Extra Credit 15

Q19.4C

Sketch a voltaic cell for each of the following conditions, labeling the anode, cathode, and electron flow. Balance the redox equation if necessary. Calculate \(\mathrm{E^\circ_{cell}}\) for each cell.

1. \(\mathrm{Cu^{2+}(aq) + Sn^{2+}(aq) \rightarrow Cu(s) + Sn^{4+}(aq)}\)
2. \(\ce{Mg(s)}\) displaces \(\ce{Sn^2+(aq)}\) from solution
3. \(\ce{Zn(s)}\) donates e^- to acidic solution to form \(\ce{H2(g)}\)
4. \(\mathrm{Pb^{2+}(aq) +Sn(s) \rightarrow Pb(s) + Sn^{2+}(aq)}\)

S19.4C

For this question we will need to look at a table of Potential standards in order to calculate \(\mathrm{E^\circ_{cell}}\).

Remember when balancing redox reactions to balance the trading of electrons.

To calculate \(\mathrm{E^\circ_{cell}}\) we need to use the equation \(\mathrm{E^\circ_{cell}}\)= \(\mathrm{E^\circ}\) of Reduction (cathode) - \(\mathrm{E^\circ}\) of Oxidation (anode).

So we look at the table and come to the conclusion that the \(\mathrm{E^\circ_{cell}}\)'s are equal to:

1. \(\mathrm{E^\circ_{cell}}\) of \(\mathrm{Cu^{2+}(aq) + Sn^{2+}(aq) \rightarrow Cu(s) + Sn^{4+}(aq)}\)=.4959
2. \(\mathrm{E^\circ_{cell}}\) of \(\mathrm{Mg(s)+Sn^{2+}(aq){\rightarrow}{Sn(s)+Mg^{2+}(aq)}}\)=2.216
3. \(\mathrm{E^\circ_{cell}}\) of \(\mathrm{Zn(s)+2H^{+}(aq){\rightarrow}{Zn^{2+}(aq)+H_2(g)}}\)=-.7618
4. \(\mathrm{E^\circ_{cell}}\) of \(\mathrm{Pb^{2+}(aq) +Sn(s) \rightarrow Pb(s) + Sn^{2+}(aq)}\)=-.266

Q19.41C

If \({\mathrm{[Cu^{2+}]}}\) is maintained at 2.0 M

What is the minimum \({\mathrm{[Ag^+]}}\) must be at to push the forward direction spontaneously. Use the equation
\({\mathrm{Cu(s)}+2{Ag^+(aq)}{\rightarrow}{Cu^{2+}}(aq)+{2Ag(s)}}\)

S19.41C

For this question we will need to look at a table of Potential standards in order to calculate \(\mathrm{E^\circ_{cell}}\).

To push a reaction forward spontaneously, the \({\mathrm{E_{cell}}}\) must be greater than 0. We find the \({\mathrm{E^\circ_{cell}}}\)= 0.460 V.

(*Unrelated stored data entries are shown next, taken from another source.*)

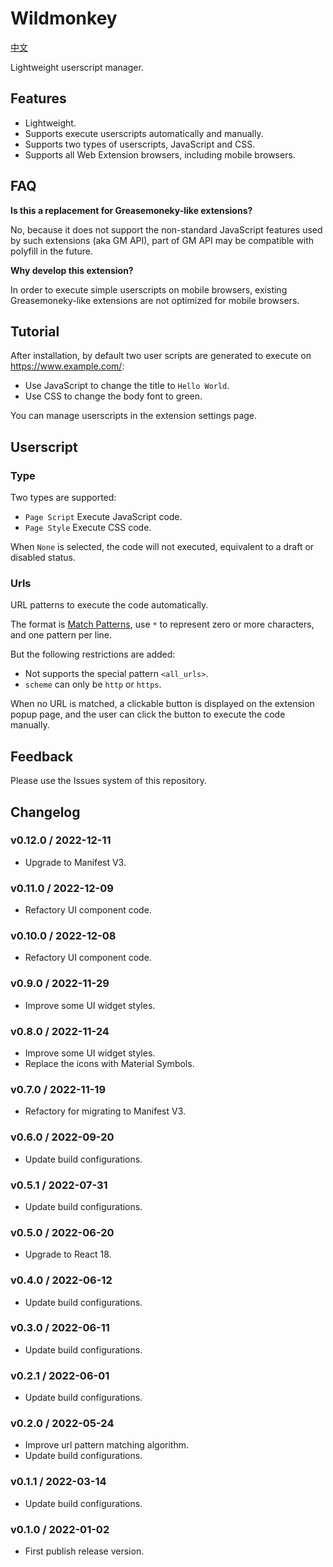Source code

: Wildmonkey
==========

[中文](./README.zh.md)

Lightweight userscript manager.

Features
--------

* Lightweight.
* Supports execute userscripts automatically and manually.
* Supports two types of userscripts, JavaScript and CSS.
* Supports all Web Extension browsers, including mobile browsers.

FAQ
---

**Is this a replacement for Greasemoneky-like extensions?**

No, because it does not support the non-standard JavaScript features used by such extensions (aka GM API), part of GM API may be compatible with polyfill in the future.

**Why develop this extension?**

In order to execute simple userscripts on mobile browsers, existing Greasemoneky-like extensions are not optimized for mobile browsers.

Tutorial
--------

After installation, by default two user scripts are generated to execute on https://www.example.com/:

* Use JavaScript to change the title to `Hello World`.
* Use CSS to change the body font to green.

You can manage userscripts in the extension settings page.

Userscript
----------

### Type

Two types are supported:

* `Page Script` Execute JavaScript code.
* `Page Style` Execute CSS code.

When `None` is selected, the code will not executed, equivalent to a draft or disabled status.

### Urls

URL patterns to execute the code automatically.

The format is [Match Patterns](https://developer.mozilla.org/zh-CN/docs/Mozilla/Add-ons/WebExtensions/Match_patterns), use `*` to represent zero or more characters, and one pattern per line.

But the following restrictions are added:

* Not supports the special pattern `<all_urls>`.
* `scheme` can only be `http` or `https`.

When no URL is matched, a clickable button is displayed on the extension popup page, and the user can click the button to execute the code manually.

Feedback
--------

Please use the Issues system of this repository.

Changelog
---------

### v0.12.0 / 2022-12-11

* Upgrade to Manifest V3.

### v0.11.0 / 2022-12-09

* Refactory UI component code.

### v0.10.0 / 2022-12-08

* Refactory UI component code.

### v0.9.0 / 2022-11-29

* Improve some UI widget styles.

### v0.8.0 / 2022-11-24

* Improve some UI widget styles.
* Replace the icons with Material Symbols.

### v0.7.0 / 2022-11-19

* Refactory for migrating to Manifest V3.

### v0.6.0 / 2022-09-20

* Update build configurations.

### v0.5.1 / 2022-07-31

* Update build configurations.

### v0.5.0 / 2022-06-20

* Upgrade to React 18.

### v0.4.0 / 2022-06-12

* Update build configurations.

### v0.3.0 / 2022-06-11

* Update build configurations.

### v0.2.1 / 2022-06-01

* Update build configurations.

### v0.2.0 / 2022-05-24

* Improve url pattern matching algorithm.
* Update build configurations.

### v0.1.1 / 2022-03-14

* Update build configurations.

### v0.1.0 / 2022-01-02

* First publish release version.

Next, plug in the values given to the Nernst equation. The Nernst equation is as follows:

E=\(\mathrm{E^{\circ}}-\dfrac{RT}{nF}ln\dfrac{[Reduction]}{[Oxidation]}\)

The number of moles of electrons being transferred is 2. The equation will be set up as: \({\mathrm{0 = 0.460- \dfrac{.0592}{2}\times\log\dfrac{2}{x^2}}} \)

Remember to account for coefficients in setting up the \(\mathrm{Q}\). Now solve for x \(\ce{[Ag+]}\) and we find that \(\mathrm{x = 2.4 \times 10^{-8}\, M}\).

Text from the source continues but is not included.